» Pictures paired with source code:
---

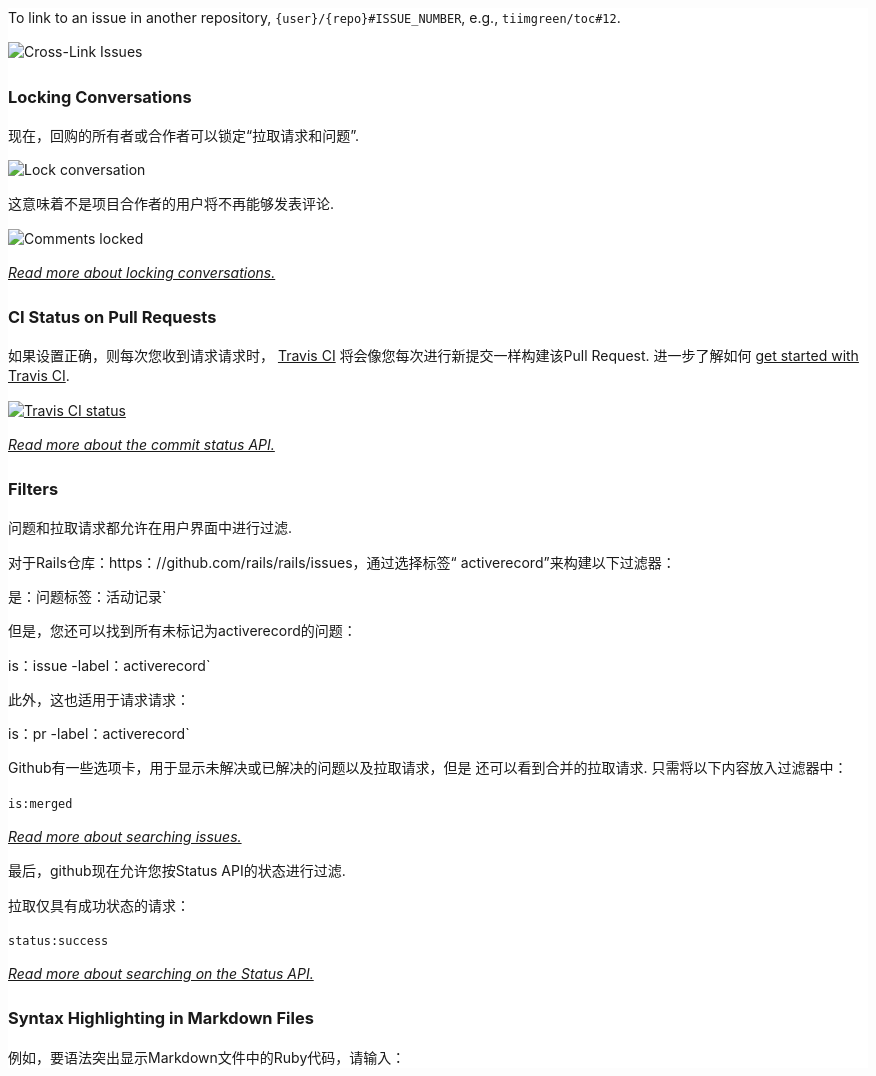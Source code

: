 To link to an issue in another repository, `{user}/{repo}#ISSUE_NUMBER`, e.g., `tiimgreen/toc#12`.

![Cross-Link Issues](https://camo.githubusercontent.com/447e39ab8d96b553cadc8d31799100190df230a8/68747470733a2f2f6769746875622d696d616765732e73332e616d617a6f6e6177732e636f6d2f626c6f672f323031312f736563726574732f7265666572656e6365732e706e67)

### Locking Conversations
现在，回购的所有者或合作者可以锁定“拉取请求和问题”.

![Lock conversation](https://cloud.githubusercontent.com/assets/2723/3221693/bf54dd44-f00d-11e3-8eb6-bb51e825bc2c.png)

这意味着不是项目合作者的用户将不再能够发表评论.

![Comments locked](https://cloud.githubusercontent.com/assets/2723/3221775/d6e513b0-f00e-11e3-9721-2131cb37c906.png)

[*Read more about locking conversations.*](https://github.com/blog/1847-locking-conversations)


### CI Status on Pull Requests
如果设置正确，则每次您收到请求请求时， [Travis CI](https://travis-ci.org/) 将会像您每次进行新提交一样构建该Pull Request. 进一步了解如何 [get started with Travis CI](http://docs.travis-ci.com/user/getting-started/).

[![Travis CI status](https://cloud.githubusercontent.com/assets/1687642/2700187/3a88838c-c410-11e3-9a46-e65e2a0458cd.png)](https://github.com/octokit/octokit.rb/pull/452)

[*Read more about the commit status API.*](https://github.com/blog/1227-commit-status-api)

### Filters

问题和拉取请求都允许在用户界面中进行过滤.

对于Rails仓库：https：//github.com/rails/rails/issues，通过选择标签“ activerecord”来构建以下过滤器：

是：问题标签：活动记录`

但是，您还可以找到所有未标记为activerecord的问题：

is：issue -label：activerecord`

此外，这也适用于请求请求：

is：pr -label：activerecord`

Github有一些选项卡，用于显示未解决或已解决的问题以及拉取请求，但是
还可以看到合并的拉取请求. 只需将以下内容放入过滤器中：

`is:merged`

[*Read more about searching issues.*](https://help.github.com/articles/searching-issues/)

最后，github现在允许您按Status API的状态进行过滤.

拉取仅具有成功状态的请求：

`status:success`

[*Read more about searching on the Status API.*](https://github.com/blog/2014-filter-pull-requests-by-status)

### Syntax Highlighting in Markdown Files
例如，要语法突出显示Markdown文件中的Ruby代码，请输入：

---

» YOUR GOAL:
Could you return all of the entries above exactly, without any images?

» SOLVED EXERCISE:
Source code

: To link to an issue in another repository, `{user}/{repo}#ISSUE_NUMBER`, e.g., `tiimgreen/toc#12`.

![Cross-Link Issues](https://camo.githubusercontent.com/447e39ab8d96b553cadc8d31799100190df230a8/68747470733a2f2f6769746875622d696d616765732e73332e616d617a6f6e6177732e636f6d2f626c6f672f323031312f736563726574732f7265666572656e6365732e706e67)

### Locking Conversations
现在，回购的所有者或合作者可以锁定“拉取请求和问题”.

![Lock conversation](https://cloud.githubusercontent.com/assets/2723/3221693/bf54dd44-f00d-11e3-8eb6-bb51e825bc2c.png)

这意味着不是项目合作者的用户将不再能够发表评论.

![Comments locked](https://cloud.githubusercontent.com/assets/2723/3221775/d6e513b0-f00e-11e3-9721-2131cb37c906.png)

[*Read more about locking conversations.*](https://github.com/blog/1847-locking-conversations)


### CI Status on Pull Requests
如果设置正确，则每次您收到请求请求时， [Travis CI](https://travis-ci.org/) 将会像您每次进行新提交一样构建该Pull Request. 进一步了解如何 [get started with Travis CI](http://docs.travis-ci.com/user/getting-started/).

[![Travis CI status](https://cloud.githubusercontent.com/assets/1687642/2700187/3a88838c-c410-11e3-9a46-e65e2a0458cd.png)](https://github.com/octokit/octokit.rb/pull/452)

[*Read more about the commit status API.*](https://github.com/blog/1227-commit-status-api)

### Filters

问题和拉取请求都允许在用户界面中进行过滤.

对于Rails仓库：https：//github.com/rails/rails/issues，通过选择标签“ activerecord”来构建以下过滤器：

是：问题标签：活动记录`

但是，您还可以找到所有未标记为activerecord的问题：

is：issue -label：activerecord`

此外，这也适用于请求请求：

is：pr -label：activerecord`

Github有一些选项卡，用于显示未解决或已解决的问题以及拉取请求，但是
还可以看到合并的拉取请求. 只需将以下内容放入过滤器中：

`is:merged`

[*Read more about searching issues.*](https://help.github.com/articles/searching-issues/)

最后，github现在允许您按Status API的状态进行过滤.

拉取仅具有成功状态的请求：

`status:success`

[*Read more about searching on the Status API.*](https://github.com/blog/2014-filter-pull-requests-by-status)

### Syntax Highlighting in Markdown Files
例如，要语法突出显示Markdown文件中的Ruby代码，请输入：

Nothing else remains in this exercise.